Hey all, I have a '72 911 with all stock ignition parts. Car has been sitting for 20+ years. I have cleaned the fuel system (new lines, filter, went through MFI pump, etc..) and got it running but it only runs for 2-3 minutes and then loses spark.

So what it does is this:.. It will crank up and run and then all of sudden shut off after about 2-3 minutes, if that. If I wait around 10-15 minutes it will start back up and then shut off again. I can pull the coil wire off and see no spark when cranking or sometimes just one or two sparks erratically. I can pull the dist cap off and use a plastic stick and move the points and it sparks perfectly. I hook everything back up, it cranks right up and the cycle repeats.

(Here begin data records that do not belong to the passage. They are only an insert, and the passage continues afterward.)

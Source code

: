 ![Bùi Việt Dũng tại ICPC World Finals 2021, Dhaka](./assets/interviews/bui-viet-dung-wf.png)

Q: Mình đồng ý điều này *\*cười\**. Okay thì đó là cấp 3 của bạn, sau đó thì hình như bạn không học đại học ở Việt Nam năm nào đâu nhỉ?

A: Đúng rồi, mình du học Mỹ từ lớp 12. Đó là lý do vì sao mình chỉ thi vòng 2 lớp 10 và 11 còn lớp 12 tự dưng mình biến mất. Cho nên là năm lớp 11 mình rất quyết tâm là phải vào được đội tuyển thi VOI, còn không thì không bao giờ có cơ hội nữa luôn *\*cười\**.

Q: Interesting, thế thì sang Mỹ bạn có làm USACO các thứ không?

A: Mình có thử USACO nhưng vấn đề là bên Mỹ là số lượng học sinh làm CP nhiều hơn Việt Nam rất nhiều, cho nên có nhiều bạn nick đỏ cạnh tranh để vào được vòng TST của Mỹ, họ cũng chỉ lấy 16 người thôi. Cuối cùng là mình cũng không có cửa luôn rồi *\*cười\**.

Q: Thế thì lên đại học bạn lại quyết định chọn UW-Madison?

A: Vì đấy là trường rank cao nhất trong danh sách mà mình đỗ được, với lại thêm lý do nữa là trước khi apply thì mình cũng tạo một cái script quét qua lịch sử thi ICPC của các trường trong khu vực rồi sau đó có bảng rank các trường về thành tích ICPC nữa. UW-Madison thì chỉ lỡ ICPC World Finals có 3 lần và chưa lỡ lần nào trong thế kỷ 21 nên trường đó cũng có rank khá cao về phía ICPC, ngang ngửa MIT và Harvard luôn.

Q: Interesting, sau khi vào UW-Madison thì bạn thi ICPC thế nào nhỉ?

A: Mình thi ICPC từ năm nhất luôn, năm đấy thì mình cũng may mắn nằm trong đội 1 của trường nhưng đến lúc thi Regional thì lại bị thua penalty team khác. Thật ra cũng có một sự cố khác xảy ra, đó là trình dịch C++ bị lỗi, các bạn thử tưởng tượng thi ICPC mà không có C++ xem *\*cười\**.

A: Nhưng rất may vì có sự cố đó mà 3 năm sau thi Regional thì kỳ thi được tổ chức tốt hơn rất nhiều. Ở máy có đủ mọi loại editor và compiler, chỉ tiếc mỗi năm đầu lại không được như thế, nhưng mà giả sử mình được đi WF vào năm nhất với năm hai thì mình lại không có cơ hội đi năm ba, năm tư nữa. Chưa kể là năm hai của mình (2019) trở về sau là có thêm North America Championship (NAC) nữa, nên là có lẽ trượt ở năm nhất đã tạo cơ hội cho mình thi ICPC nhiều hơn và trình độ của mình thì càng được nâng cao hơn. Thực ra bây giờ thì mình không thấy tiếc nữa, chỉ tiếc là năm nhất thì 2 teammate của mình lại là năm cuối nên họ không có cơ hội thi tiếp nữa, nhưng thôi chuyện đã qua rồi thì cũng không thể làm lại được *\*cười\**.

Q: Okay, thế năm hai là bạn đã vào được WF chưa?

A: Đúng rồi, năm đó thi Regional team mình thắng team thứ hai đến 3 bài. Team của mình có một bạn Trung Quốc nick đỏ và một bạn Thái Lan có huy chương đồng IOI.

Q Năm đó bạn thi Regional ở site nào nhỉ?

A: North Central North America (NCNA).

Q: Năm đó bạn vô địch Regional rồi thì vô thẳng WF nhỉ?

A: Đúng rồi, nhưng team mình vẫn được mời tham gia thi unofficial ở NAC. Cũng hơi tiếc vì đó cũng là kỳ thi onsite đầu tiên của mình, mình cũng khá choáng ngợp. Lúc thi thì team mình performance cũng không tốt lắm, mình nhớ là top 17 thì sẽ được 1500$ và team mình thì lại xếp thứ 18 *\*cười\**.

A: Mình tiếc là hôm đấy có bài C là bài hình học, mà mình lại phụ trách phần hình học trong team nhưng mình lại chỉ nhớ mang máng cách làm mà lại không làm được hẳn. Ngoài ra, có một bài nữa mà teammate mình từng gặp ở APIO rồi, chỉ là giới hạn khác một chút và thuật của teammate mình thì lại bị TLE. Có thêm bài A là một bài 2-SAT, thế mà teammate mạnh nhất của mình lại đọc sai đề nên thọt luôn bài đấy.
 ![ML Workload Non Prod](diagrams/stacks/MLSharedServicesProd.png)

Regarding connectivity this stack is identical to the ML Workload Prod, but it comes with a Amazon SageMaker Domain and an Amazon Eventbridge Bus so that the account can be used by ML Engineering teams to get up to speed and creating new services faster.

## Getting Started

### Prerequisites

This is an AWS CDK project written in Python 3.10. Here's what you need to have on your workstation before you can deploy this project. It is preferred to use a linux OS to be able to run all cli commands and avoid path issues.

I had another coil from another car and so just swapped that out and no change at all. Then I checked and readjusted the point gap and then it ran for a solid 10-15 minutes or so and then shut off and now it is back to where it was before. The CDI box connections and all the wiring checks good and the box does whine like it should. I have a new set of points coming just to put that out of my mind but kind of thinking it is CDI related.

Any thoughts? I have the test procedures but by time i go to check it, it has 'cured itself' so everything checks OK.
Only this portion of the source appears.